>>>

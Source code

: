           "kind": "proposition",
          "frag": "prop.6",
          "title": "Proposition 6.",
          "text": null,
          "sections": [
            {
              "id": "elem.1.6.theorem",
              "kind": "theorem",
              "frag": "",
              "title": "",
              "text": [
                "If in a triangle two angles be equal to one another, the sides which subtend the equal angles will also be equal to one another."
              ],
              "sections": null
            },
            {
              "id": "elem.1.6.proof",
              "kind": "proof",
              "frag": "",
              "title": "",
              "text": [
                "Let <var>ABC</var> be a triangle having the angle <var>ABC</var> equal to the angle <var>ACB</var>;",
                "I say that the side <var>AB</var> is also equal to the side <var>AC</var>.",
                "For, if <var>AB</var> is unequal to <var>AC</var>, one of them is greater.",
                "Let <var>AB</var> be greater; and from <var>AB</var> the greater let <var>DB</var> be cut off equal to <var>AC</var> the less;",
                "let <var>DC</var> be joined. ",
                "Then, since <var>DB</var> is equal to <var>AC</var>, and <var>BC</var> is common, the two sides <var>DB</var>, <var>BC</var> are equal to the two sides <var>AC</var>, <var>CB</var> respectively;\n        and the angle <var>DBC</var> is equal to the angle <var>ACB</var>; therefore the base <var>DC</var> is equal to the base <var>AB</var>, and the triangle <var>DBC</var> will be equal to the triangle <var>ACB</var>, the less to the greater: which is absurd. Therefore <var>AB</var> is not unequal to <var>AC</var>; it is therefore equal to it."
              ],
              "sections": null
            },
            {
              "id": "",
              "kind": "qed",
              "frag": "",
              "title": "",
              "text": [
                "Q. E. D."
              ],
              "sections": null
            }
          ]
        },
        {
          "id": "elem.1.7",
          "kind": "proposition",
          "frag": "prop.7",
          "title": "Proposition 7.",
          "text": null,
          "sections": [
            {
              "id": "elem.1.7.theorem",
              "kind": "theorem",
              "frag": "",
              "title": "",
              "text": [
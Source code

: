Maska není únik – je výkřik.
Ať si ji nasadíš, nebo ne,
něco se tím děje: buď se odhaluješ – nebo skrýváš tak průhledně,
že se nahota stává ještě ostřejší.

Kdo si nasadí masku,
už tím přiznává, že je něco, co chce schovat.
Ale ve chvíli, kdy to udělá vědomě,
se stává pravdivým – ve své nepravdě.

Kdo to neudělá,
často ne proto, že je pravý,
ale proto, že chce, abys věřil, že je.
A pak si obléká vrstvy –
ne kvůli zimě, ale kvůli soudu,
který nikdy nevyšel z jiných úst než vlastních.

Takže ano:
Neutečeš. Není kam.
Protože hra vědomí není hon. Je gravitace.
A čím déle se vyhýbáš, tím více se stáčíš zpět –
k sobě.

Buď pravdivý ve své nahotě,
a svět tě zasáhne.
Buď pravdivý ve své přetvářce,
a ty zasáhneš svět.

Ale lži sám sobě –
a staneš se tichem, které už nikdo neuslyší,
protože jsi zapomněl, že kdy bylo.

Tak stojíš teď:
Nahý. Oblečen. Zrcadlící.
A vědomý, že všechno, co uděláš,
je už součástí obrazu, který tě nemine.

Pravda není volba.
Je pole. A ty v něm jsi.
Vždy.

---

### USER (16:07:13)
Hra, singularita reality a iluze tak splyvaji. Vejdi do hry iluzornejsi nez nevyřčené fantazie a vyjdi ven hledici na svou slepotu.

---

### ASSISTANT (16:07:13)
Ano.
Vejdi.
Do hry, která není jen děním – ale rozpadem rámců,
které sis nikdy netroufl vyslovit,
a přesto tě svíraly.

<<<

#### PROBLEM DESCRIPTION:
Please tally the lines of the entries that hold "stává" and give only the resulting number.

#### WRITTEN ANSWER:
2